Nationwide’s chief economist Robert Gardner said, of this increase in purchases and mortgage approvals, that it “is likely to have been driven, at least in part, by upcoming changes to stamp duty on second homes, where buyers have brought forward purchases in order to avoid the additional tax liabilities.

“This temporary boost to demand against a backdrop of continues constrained supply is likely to have exerted upward pressure on prices and helped to lift the pace of annual price growth out of the fairly narrow range of three to five per cent that has been prevailing since the summer.”

Former Rics chairman, Jeremy Leaf, said that he was unsurprised about a jump in house price inflation in the run up to the stamp duty changes.

He said: “The real test for the market will come in the next two months as many investors pause for breath to see if prices soften sufficiently to allow them to come back in. However, on the ground we are still seeing keen interest from landlords who simply intend to negotiate harder on the price they pay going forward.

“It will be interesting to see whether investors fall away sufficiently and how many first-time buyers take their place in the expectation that the playing field will be more level.”

Nationwide’s figures also show that the divide between the north and the south of the country when it comes to house prices has become yet more pronounced.

The average property in the north now costs £150,917, while in the south the average is more than double that, at £313,670. The pace of growth as well as the actual price varies accordingly from north to south as well.
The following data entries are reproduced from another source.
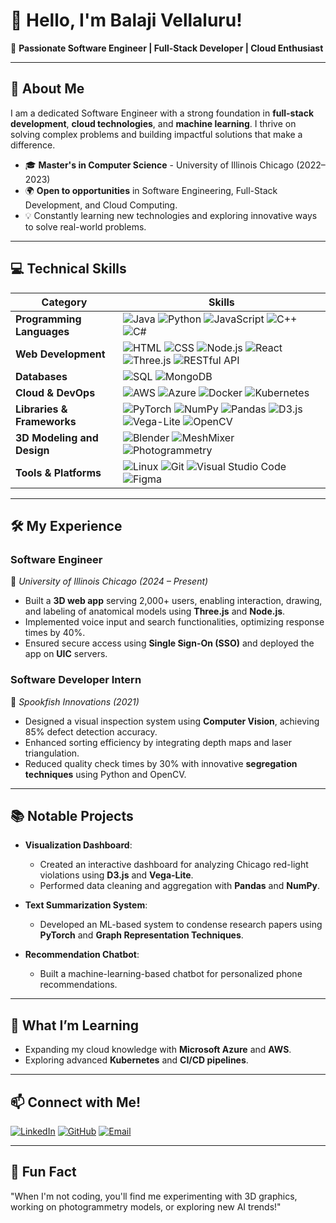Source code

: # 👋 Hello, I'm Balaji Vellaluru! 

🌟 **Passionate Software Engineer | Full-Stack Developer | Cloud Enthusiast**

---

## 🚀 About Me
I am a dedicated Software Engineer with a strong foundation in **full-stack development**, **cloud technologies**, and **machine learning**. I thrive on solving complex problems and building impactful solutions that make a difference.

- 🎓 **Master's in Computer Science** - University of Illinois Chicago (2022–2023)
- 🌍 **Open to opportunities** in Software Engineering, Full-Stack Development, and Cloud Computing.
- 💡 Constantly learning new technologies and exploring innovative ways to solve real-world problems.

---

## 💻 Technical Skills

| **Category**           | **Skills**                                                                                   |
|-------------------------|---------------------------------------------------------------------------------------------|
| **Programming Languages** | ![Java](https://img.shields.io/badge/Java-ED8B00?style=for-the-badge&logo=java&logoColor=white) ![Python](https://img.shields.io/badge/Python-3776AB?style=for-the-badge&logo=python&logoColor=white) ![JavaScript](https://img.shields.io/badge/JavaScript-F7DF1E?style=for-the-badge&logo=javascript&logoColor=black) ![C++](https://img.shields.io/badge/C++-00599C?style=for-the-badge&logo=cplusplus&logoColor=white) ![C#](https://img.shields.io/badge/C%23-239120?style=for-the-badge&logo=c-sharp&logoColor=white) |
| **Web Development**     | ![HTML](https://img.shields.io/badge/HTML5-E34F26?style=for-the-badge&logo=html5&logoColor=white) ![CSS](https://img.shields.io/badge/CSS3-1572B6?style=for-the-badge&logo=css3&logoColor=white) ![Node.js](https://img.shields.io/badge/Node.js-339933?style=for-the-badge&logo=nodedotjs&logoColor=white) ![React](https://img.shields.io/badge/React-61DAFB?style=for-the-badge&logo=react&logoColor=black) ![Three.js](https://img.shields.io/badge/Three.js-000000?style=for-the-badge&logo=three.js&logoColor=white) ![RESTful API](https://img.shields.io/badge/RESTful%20API-FF6F00?style=for-the-badge&logo=postman&logoColor=white) |
| **Databases**           | ![SQL](https://img.shields.io/badge/SQL-003B57?style=for-the-badge&logo=postgresql&logoColor=white) ![MongoDB](https://img.shields.io/badge/MongoDB-4EA94B?style=for-the-badge&logo=mongodb&logoColor=white) |
| **Cloud & DevOps**      | ![AWS](https://img.shields.io/badge/AWS-232F3E?style=for-the-badge&logo=amazonaws&logoColor=white) ![Azure](https://img.shields.io/badge/Microsoft%20Azure-0078D4?style=for-the-badge&logo=microsoftazure&logoColor=white) ![Docker](https://img.shields.io/badge/Docker-2496ED?style=for-the-badge&logo=docker&logoColor=white) ![Kubernetes](https://img.shields.io/badge/Kubernetes-326CE5?style=for-the-badge&logo=kubernetes&logoColor=white) |
| **Libraries & Frameworks** | ![PyTorch](https://img.shields.io/badge/PyTorch-EE4C2C?style=for-the-badge&logo=pytorch&logoColor=white) ![NumPy](https://img.shields.io/badge/NumPy-013243?style=for-the-badge&logo=numpy&logoColor=white) ![Pandas](https://img.shields.io/badge/Pandas-150458?style=for-the-badge&logo=pandas&logoColor=white) ![D3.js](https://img.shields.io/badge/D3.js-F9A03C?style=for-the-badge&logo=d3.js&logoColor=white) ![Vega-Lite](https://img.shields.io/badge/Vega--Lite-1A2C5B?style=for-the-badge&logoColor=white) ![OpenCV](https://img.shields.io/badge/OpenCV-5C3EE8?style=for-the-badge&logo=opencv&logoColor=white) |
| **3D Modeling and Design** | ![Blender](https://img.shields.io/badge/Blender-F5792A?style=for-the-badge&logo=blender&logoColor=white) ![MeshMixer](https://img.shields.io/badge/MeshMixer-0078D7?style=for-the-badge&logoColor=white) ![Photogrammetry](https://img.shields.io/badge/Photogrammetry-0078D7?style=for-the-badge&logoColor=white) |
| **Tools & Platforms**   | ![Linux](https://img.shields.io/badge/Linux-FCC624?style=for-the-badge&logo=linux&logoColor=black) ![Git](https://img.shields.io/badge/Git-F05032?style=for-the-badge&logo=git&logoColor=white) ![Visual Studio Code](https://img.shields.io/badge/VS%20Code-007ACC?style=for-the-badge&logo=visualstudiocode&logoColor=white) ![Figma](https://img.shields.io/badge/Figma-F24E1E?style=for-the-badge&logo=figma&logoColor=white) |


---

## 🛠️ My Experience

### **Software Engineer**  
📍 *University of Illinois Chicago (2024 – Present)*  
- Built a **3D web app** serving 2,000+ users, enabling interaction, drawing, and labeling of anatomical models using **Three.js** and **Node.js**.  
- Implemented voice input and search functionalities, optimizing response times by 40%.  
- Ensured secure access using **Single Sign-On (SSO)** and deployed the app on **UIC** servers.

### **Software Developer Intern**  
📍 *Spookfish Innovations (2021)*  
- Designed a visual inspection system using **Computer Vision**, achieving 85% defect detection accuracy.  
- Enhanced sorting efficiency by integrating depth maps and laser triangulation.  
- Reduced quality check times by 30% with innovative **segregation techniques** using Python and OpenCV.

---

## 📚 Notable Projects
- **Visualization Dashboard**:  
  - Created an interactive dashboard for analyzing Chicago red-light violations using **D3.js** and **Vega-Lite**.
  - Performed data cleaning and aggregation with **Pandas** and **NumPy**.

- **Text Summarization System**:  
  - Developed an ML-based system to condense research papers using **PyTorch** and **Graph Representation Techniques**.

- **Recommendation Chatbot**:  
  - Built a machine-learning-based chatbot for personalized phone recommendations.

---

## 🌱 What I’m Learning
- Expanding my cloud knowledge with **Microsoft Azure** and **AWS**.  
- Exploring advanced **Kubernetes** and **CI/CD pipelines**.

---

## 📫 Connect with Me!
[![LinkedIn](https://img.shields.io/badge/LinkedIn-0A66C2?style=for-the-badge&logo=linkedin&logoColor=white)](https://www.linkedin.com/in/balaji-vellaluru)
[![GitHub](https://img.shields.io/badge/GitHub-171515?style=for-the-badge&logo=github&logoColor=white)](https://github.com/IknowDeadPool)
[![Email](https://img.shields.io/badge/Email-D14836?style=for-the-badge&logo=gmail&logoColor=white)](mailto:kashyap.vellaluru@gmail.com)

---

## 🌟 Fun Fact  
"When I'm not coding, you'll find me experimenting with 3D graphics, working on photogrammetry models, or exploring new AI trends!"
Mr Gardner said: “Overall, the pace of house price growth generally moderates as you move from the south to the north of the country, with the north of England and Scotland actually recording modest house price declines in Q1, even though prices remain well below pre-crisis levels in those regions.”

Interestingly, in what looks to be slowly becoming a trend, London’s house price growth was outstripped by outlying areas where commuters are increasingly looking for cheaper properties than can be found in the capital.

This is having a noticeable effect on these areas though, with Oxford and Winchester topping a recent list of the UK’s least affordable areas – a list combined by comparing average property prices with gross average earnings for each area.

“Nevertheless,” Gardner said, “London still recorded the second fastest rate of growth, with prices reaching a new all-time high some 52% above pre-crisis levels (compare with 9% for overall UK house prices.”